Generation Debt: Our Children will Hate Us

by Darwin on January 24, 2009

Historians like to classify generations of Americans from different time periods in rather large buckets, painting an entire generation with the brush of genius or triumph based on the challenges of their time.  There’s the generation of Americans who grew up in the Depression era, known for their ability to persevere and succeed in the most trying of financial times.  Then, there’s “The Greatest Generation”, who were drawn into the largest war the world has ever seen and with the help of global allies, bested the largest forces of evil and destruction the world had ever seen.  Of course, this same “Greatest Generation” is sometimes criticized for being the generation that for the most part, did not contribute anything to Social Security, yet reaped its benefits in retirement.  At the same time, hoards of senior citizens flock to local board meetings to vote down school budgets and are a true force for frugality and self-preservation.  But are they?  Is it reasonable to expect that taxes, health care expenses and educational costs should grow at 2-3 times inflation while municipalities and states still run a deficit?  The successes in World War II and the unarguable fact that they literally saved the world tends to win out in a chorus of few critics.

What About Our Generation?

How will historians view our generation?  By all accounts, our generation was set up for total success.  The following phenomena occurred during the few past decades that should have catapulted America even further onto the pinnacle of the world state and set up future generations for success and frankly, complete domination in virtually every measurable aspect of success:

  • The advancement of the internet into a full-fledged force for business, free speech, innovation and productivity.  Virtually all early gains from the internet from global investment in venture capital, to patents and inventions, to new business startups, resided in the United States.  We saw our equities markets rally to the point of “irrational exuberance”.
  • The decline and fall of the world last formidable force of evil in the world: The collapse of the Soviet Union, rendered a mere cold war relic.  The Russian military had fallen into such shambles that they could barely pay or feed their soldiers.  Russia moved from an equally formidable war power to a hobbled has-been on the global stage.  America outspent them in the cold war.  The genetically engineered biological weapons and nuclear arsenals uncovered following their collapse was bone-chilling.
  • Globalization turned the world upside-down. American multinationals were now able to sell their wares to billions upon billions of consumers that were once unreachable.  Low skill, low paying jobs shifted from the shores of America to other countries that were willing to work that Americans were no longer willing to given other opportunities for higher paying, higher skilled roles as well as a shift to an Intellectual Property/Knowledge economy.  This was the theory of comparative advantage put to its test.
  • Our universities continued to be unparalleled in terms of quality output, ROI and any other measure to the point that the best and the brightest the world over sought to gain entries into our universities.

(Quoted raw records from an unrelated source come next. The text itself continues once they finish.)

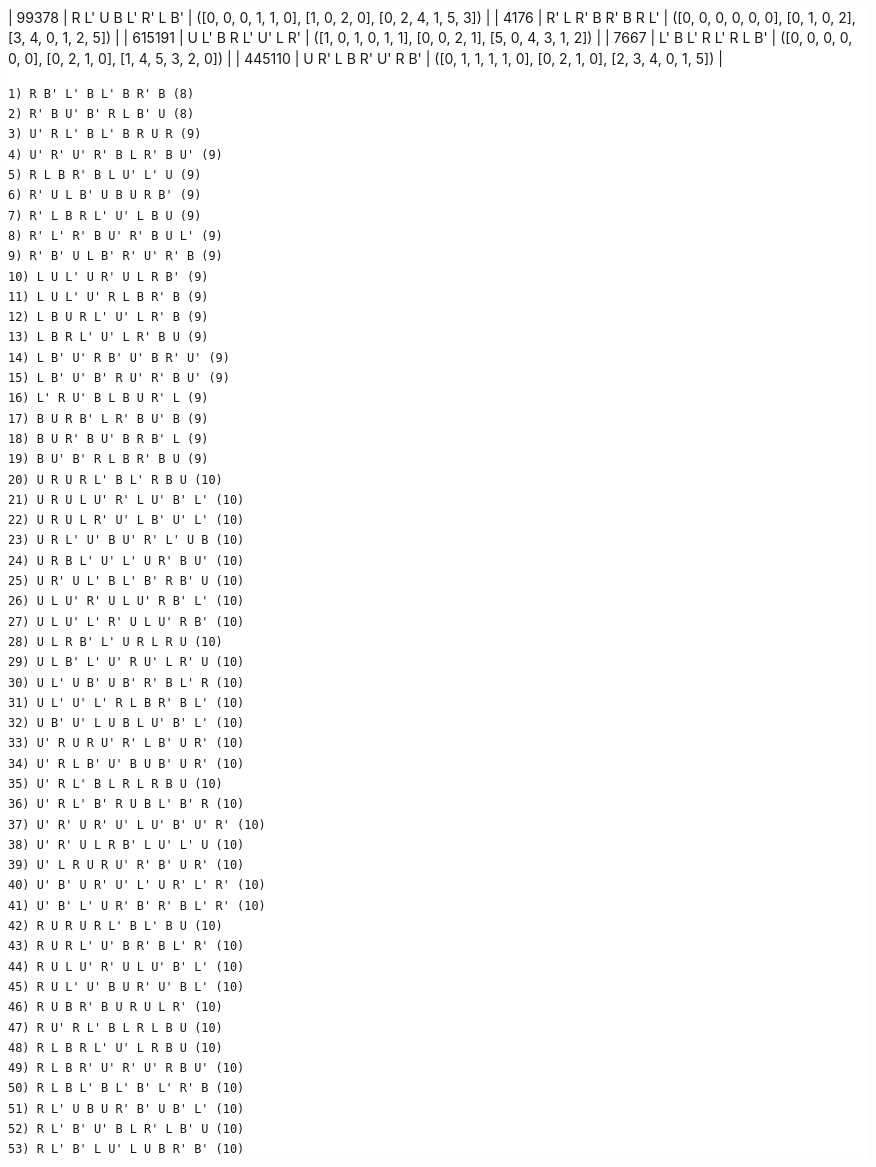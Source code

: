 | 99378 | R L' U B L' R' L B' | ([0, 0, 0, 1, 1, 0], [1, 0, 2, 0], [0, 2, 4, 1, 5, 3]) |
| 4176 | R' L R' B R' B R L' | ([0, 0, 0, 0, 0, 0], [0, 1, 0, 2], [3, 4, 0, 1, 2, 5]) |
| 615191 | U L' B R L' U' L R' | ([1, 0, 1, 0, 1, 1], [0, 0, 2, 1], [5, 0, 4, 3, 1, 2]) |
| 7667 | L' B L' R L' R L B' | ([0, 0, 0, 0, 0, 0], [0, 2, 1, 0], [1, 4, 5, 3, 2, 0]) |
| 445110 | U R' L B R' U' R B' | ([0, 1, 1, 1, 1, 0], [0, 2, 1, 0], [2, 3, 4, 0, 1, 5]) |


```
1) R B' L' B L' B R' B (8)
2) R' B U' B' R L B' U (8)
3) U' R L' B L' B R U R (9)
4) U' R' U' R' B L R' B U' (9)
5) R L B R' B L U' L' U (9)
6) R' U L B' U B U R B' (9)
7) R' L B R L' U' L B U (9)
8) R' L' R' B U' R' B U L' (9)
9) R' B' U L B' R' U' R' B (9)
10) L U L' U R' U L R B' (9)
11) L U L' U' R L B R' B (9)
12) L B U R L' U' L R' B (9)
13) L B R L' U' L R' B U (9)
14) L B' U' R B' U' B R' U' (9)
15) L B' U' B' R U' R' B U' (9)
16) L' R U' B L B U R' L (9)
17) B U R B' L R' B U' B (9)
18) B U R' B U' B R B' L (9)
19) B U' B' R L B R' B U (9)
20) U R U R L' B L' R B U (10)
21) U R U L U' R' L U' B' L' (10)
22) U R U L R' U' L B' U' L' (10)
23) U R L' U' B U' R' L' U B (10)
24) U R B L' U' L' U R' B U' (10)
25) U R' U L' B L' B' R B' U (10)
26) U L U' R' U L U' R B' L' (10)
27) U L U' L' R' U L U' R B' (10)
28) U L R B' L' U R L R U (10)
29) U L B' L' U' R U' L R' U (10)
30) U L' U B' U B' R' B L' R (10)
31) U L' U' L' R L B R' B L' (10)
32) U B' U' L U B L U' B' L' (10)
33) U' R U R U' R' L B' U R' (10)
34) U' R L B' U' B U B' U R' (10)
35) U' R L' B L R L R B U (10)
36) U' R L' B' R U B L' B' R (10)
37) U' R' U R' U' L U' B' U' R' (10)
38) U' R' U L R B' L U' L' U (10)
39) U' L R U R U' R' B' U R' (10)
40) U' B' U R' U' L' U R' L' R' (10)
41) U' B' L' U R' B' R' B L' R' (10)
42) R U R U R L' B L' B U (10)
43) R U R L' U' B R' B L' R' (10)
44) R U L U' R' U L U' B' L' (10)
45) R U L' U' B U R' U' B L' (10)
46) R U B R' B U R U L R' (10)
47) R U' R L' B L R L B U (10)
48) R L B R L' U' L R B U (10)
49) R L B R' U' R' U' R B U' (10)
50) R L B L' B L' B' L' R' B (10)
51) R L' U B U R' B' U B' L' (10)
52) R L' B' U' B L R' L B' U (10)
53) R L' B' L U' L U B R' B' (10)
```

Future Generations; Our Children…Will Hate Us

What did we do with all these accoutrements?  These gifts our generation was blessed with?  We squandered probably the best opportunity any generation has ever been presented with.  Just during the past decade, we’ve seen our country decline in virtually every category of import, with no end to the decline in sight.

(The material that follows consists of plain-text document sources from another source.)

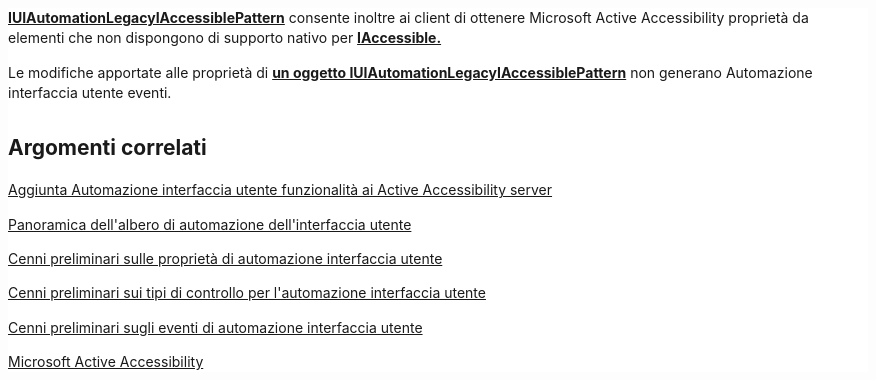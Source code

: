[**IUIAutomationLegacyIAccessiblePattern**](/windows/desktop/api/UIAutomationClient/nn-uiautomationclient-iuiautomationlegacyiaccessiblepattern) consente inoltre ai client di ottenere Microsoft Active Accessibility proprietà da elementi che non dispongono di supporto nativo per [**IAccessible.**](/windows/desktop/api/oleacc/nn-oleacc-iaccessible)

Le modifiche apportate alle proprietà di [**un oggetto IUIAutomationLegacyIAccessiblePattern**](/windows/desktop/api/UIAutomationClient/nn-uiautomationclient-iuiautomationlegacyiaccessiblepattern) non generano Automazione interfaccia utente eventi.

## <a name="related-topics"></a>Argomenti correlati

<dl> <dt>

[Aggiunta Automazione interfaccia utente funzionalità ai Active Accessibility server](uiauto-usingiaccessibleex.md)
</dt> <dt>

[Panoramica dell'albero di automazione dell'interfaccia utente](uiauto-treeoverview.md)
</dt> <dt>

[Cenni preliminari sulle proprietà di automazione interfaccia utente](uiauto-propertiesoverview.md)
</dt> <dt>

[Cenni preliminari sui tipi di controllo per l'automazione interfaccia utente](uiauto-controltypesoverview.md)
</dt> <dt>

[Cenni preliminari sugli eventi di automazione interfaccia utente](uiauto-eventsoverview.md)
</dt> <dt>

[Microsoft Active Accessibility](microsoft-active-accessibility.md)
</dt> </dl>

  • From a diplomatic standpoint, we initially recovered from a horrific attack on our shores and gained new allies and sympathy to some degree from countries that were initially indifferent or misaligned with our interests.  Within 3 years, we completely obliterated any goodwill that remained in the world and drove an invasion of Iraq in a moderately stable region, forcing it into complete chaos.  We “misunderestimated” what we were doing there, went in light trying to save a dime, misread what the true experts were telling our leaders about cultural, regional and religious factors that they couldn’t comprehend, and along the way, we’ve again created a generation of noble and well-meaning soldiers who fought a war that the country and the world wasn’t totally behind.  This takes a toll on a population of soldiers, one that we haven’t yet begun to understand.
  • Iran and North Korea became emboldened by our folly in Iraq and Russia reemerged on the global stage, wielding enough power with their natural gas supplies and oil revenues to threaten US interests, intimidate allies and once again command respect.
  • We continued to spend like there was no tomorrow.  Individual, national and local debt soared to heights that were unsustainable.  We did this without blinking.  By all measures, some sort of reversion to the mean should have been forced to occur, but no, we continued to spend unabated.
  • We lulled ourselves into the belief that home prices could continue upward forever at a rate several times the rate of inflation (even though the long term trend going back to the 1800s shows that home prices appreciate roughly in line with inflation).
  • In the heat of euphoria and sheer greed, politicians pandered to constituents calling for more lax lending regulations so everyone could own a home, even though we’ve subsequently learned that perhaps not everyone is capable, responsible enough or otherwise, to actually own a home. 
  • Lenders readily complied, going so far as to award massive mortgages to people with no discernable income or personal holdings.  The jobless and risk-taking masses could waltz into a lender and walk out with a $500,000 waterfront condo in Miami ready for the flip the very same day.  Wall street, in turn created exotic instruments that not even they ultimately understood to “diversify risk” and peddled them to investors the world wide while collecting exorbitant fees on their misunderstood and poorly conceptualized products.
  • Our country’s financial institutions exported our toxic waste mortgage assets to virtually every global financial institution on earth due to our perceived credibility.  We have inexorably damaged our credibility on the world stage forever.
  • In order to bail ourselves out, our leaders passed bailout after bailout in frenzied fashion, all the while, paying million dollar retention bonuses to retain the same inept bankers that got us into this mess and rewarding the mortgage brokers with new business on reworking mortgages and refinancing deals – the same ones that falsified records and sold irresponsible loans to people that didn’t have the capacity to understand what they were getting into.  The ill-conceived TARP is losing value at an alarming rate.
  • States, municipalities, pension funds, virtually every organization charged with maintaining a budget, went into the red and started requesting their bailout.  How could the same state that was the epicenter of the internet boom, the biotech boom (and Hollywood?!)  and all its benefits be bankrupt less than a decade later?  How could states take a windfall tobacco settlement and shamelessly squander it on other spending programs, debt and other unintended destinations?
  • We elected a president on a platform of tax increases and spending restraint and “change” from the prior regime that is already pushing the next round of giveaways in the form of tax breaks that, as we’ve seen before, pretty much end up paying down debt or going into savings.

What Have We Done?

We have saddled future generations of Americans with our debts that they will be unable to pay.  Few will be able to pay their own way through college like earlier generations could.  They will have to work longer and harder than prior generations for a lower standard of living that what we enjoyed.  Our standing on the world stage has been tarnished.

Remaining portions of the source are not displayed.